● PROBLEM DESCRIPTION:
Word for word, reproduce every record in the listing below.

● PROVIDED DATA:

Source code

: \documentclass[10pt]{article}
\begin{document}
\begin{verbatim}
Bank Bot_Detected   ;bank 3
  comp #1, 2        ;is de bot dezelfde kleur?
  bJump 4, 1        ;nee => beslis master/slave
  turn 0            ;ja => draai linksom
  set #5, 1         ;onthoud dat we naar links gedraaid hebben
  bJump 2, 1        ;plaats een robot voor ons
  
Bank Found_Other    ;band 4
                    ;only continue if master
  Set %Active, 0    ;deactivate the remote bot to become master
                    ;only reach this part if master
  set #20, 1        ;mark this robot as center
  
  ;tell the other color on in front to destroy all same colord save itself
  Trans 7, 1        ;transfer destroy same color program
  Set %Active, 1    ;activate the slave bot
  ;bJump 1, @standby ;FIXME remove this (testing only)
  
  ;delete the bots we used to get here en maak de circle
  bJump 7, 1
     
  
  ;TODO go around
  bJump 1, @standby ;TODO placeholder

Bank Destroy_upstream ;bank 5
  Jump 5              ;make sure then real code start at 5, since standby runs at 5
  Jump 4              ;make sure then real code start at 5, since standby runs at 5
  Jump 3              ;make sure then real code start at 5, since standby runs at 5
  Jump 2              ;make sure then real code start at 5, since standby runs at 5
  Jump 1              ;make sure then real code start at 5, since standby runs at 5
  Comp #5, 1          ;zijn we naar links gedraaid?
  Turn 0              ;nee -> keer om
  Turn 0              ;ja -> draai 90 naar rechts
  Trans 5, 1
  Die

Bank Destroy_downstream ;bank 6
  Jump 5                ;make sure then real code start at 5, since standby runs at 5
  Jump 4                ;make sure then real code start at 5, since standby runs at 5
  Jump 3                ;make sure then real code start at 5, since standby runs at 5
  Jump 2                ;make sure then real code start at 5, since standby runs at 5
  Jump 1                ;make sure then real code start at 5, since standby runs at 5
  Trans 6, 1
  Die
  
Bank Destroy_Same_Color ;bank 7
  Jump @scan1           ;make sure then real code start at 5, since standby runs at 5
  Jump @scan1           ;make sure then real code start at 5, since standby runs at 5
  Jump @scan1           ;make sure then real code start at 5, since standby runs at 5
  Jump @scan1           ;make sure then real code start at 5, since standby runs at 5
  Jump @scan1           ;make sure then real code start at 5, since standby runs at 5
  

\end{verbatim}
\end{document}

● ANSWER BELOW:
Source code

: \documentclass[10pt]{article}
\begin{document}
\begin{verbatim}
Bank Bot_Detected   ;bank 3
  comp #1, 2        ;is de bot dezelfde kleur?
  bJump 4, 1        ;nee => beslis master/slave
  turn 0            ;ja => draai linksom
  set #5, 1         ;onthoud dat we naar links gedraaid hebben
  bJump 2, 1        ;plaats een robot voor ons
  
Bank Found_Other    ;band 4
                    ;only continue if master
  Set %Active, 0    ;deactivate the remote bot to become master
                    ;only reach this part if master
  set #20, 1        ;mark this robot as center
  
  ;tell the other color on in front to destroy all same colord save itself
  Trans 7, 1        ;transfer destroy same color program
  Set %Active, 1    ;activate the slave bot
  ;bJump 1, @standby ;FIXME remove this (testing only)
  
  ;delete the bots we used to get here en maak de circle
  bJump 7, 1
     
  
  ;TODO go around
  bJump 1, @standby ;TODO placeholder

Bank Destroy_upstream ;bank 5
  Jump 5              ;make sure then real code start at 5, since standby runs at 5
  Jump 4              ;make sure then real code start at 5, since standby runs at 5
  Jump 3              ;make sure then real code start at 5, since standby runs at 5
  Jump 2              ;make sure then real code start at 5, since standby runs at 5
  Jump 1              ;make sure then real code start at 5, since standby runs at 5
  Comp #5, 1          ;zijn we naar links gedraaid?
  Turn 0              ;nee -> keer om
  Turn 0              ;ja -> draai 90 naar rechts
  Trans 5, 1
  Die

Bank Destroy_downstream ;bank 6
  Jump 5                ;make sure then real code start at 5, since standby runs at 5
  Jump 4                ;make sure then real code start at 5, since standby runs at 5
  Jump 3                ;make sure then real code start at 5, since standby runs at 5
  Jump 2                ;make sure then real code start at 5, since standby runs at 5
  Jump 1                ;make sure then real code start at 5, since standby runs at 5
  Trans 6, 1
  Die
  
Bank Destroy_Same_Color ;bank 7
  Jump @scan1           ;make sure then real code start at 5, since standby runs at 5
  Jump @scan1           ;make sure then real code start at 5, since standby runs at 5
  Jump @scan1           ;make sure then real code start at 5, since standby runs at 5
  Jump @scan1           ;make sure then real code start at 5, since standby runs at 5
  Jump @scan1           ;make sure then real code start at 5, since standby runs at 5
  

\end{verbatim}
\end{document}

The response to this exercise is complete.